Segment Start: Entries provided

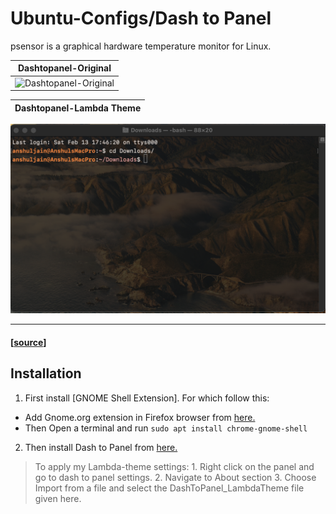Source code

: # Ubuntu-Configs/Dash to Panel

psensor is a graphical hardware temperature monitor for Linux.

Dashtopanel-Original		|
:-------------------------:|
![Dashtopanel-Original](https://extensions.gnome.org/extension-data/screenshots/screenshot_1160.png)	|

Dashtopanel-Lambda Theme		|
:-------------------------:|
![Dashtopanel-Lambda Theme](https://github.com/anshuljain21120/Exports-and-configs/blob/master/MacOS/Terminal%20Settings/Terminal%20-%20Inactive.png)


----------------------------
#### [[source](https://github.com/home-sweet-gnome/dash-to-panel)]

## Installation
1. First install [GNOME Shell Extension]. For which follow this:
 * Add Gnome.org extension in Firefox browser from [here.](https://addons.mozilla.org/en-US/firefox/addon/gnome-shell-integration/)
 * Then Open a terminal and run ```sudo apt install chrome-gnome-shell```

2. Then install Dash to Panel from [here.](https://extensions.gnome.org/extension/1160/dash-to-panel/)

> To apply my Lambda-theme settings:
	1. Right click on the panel and go to dash to panel settings.
	2. Navigate to About section
	3. Choose Import from a file and select the DashToPanel_LambdaTheme file given here.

Segment End: Entries provided

### Task description
Look through the lines above for "here". Say how many have it, and give no other words.

### Written solution
3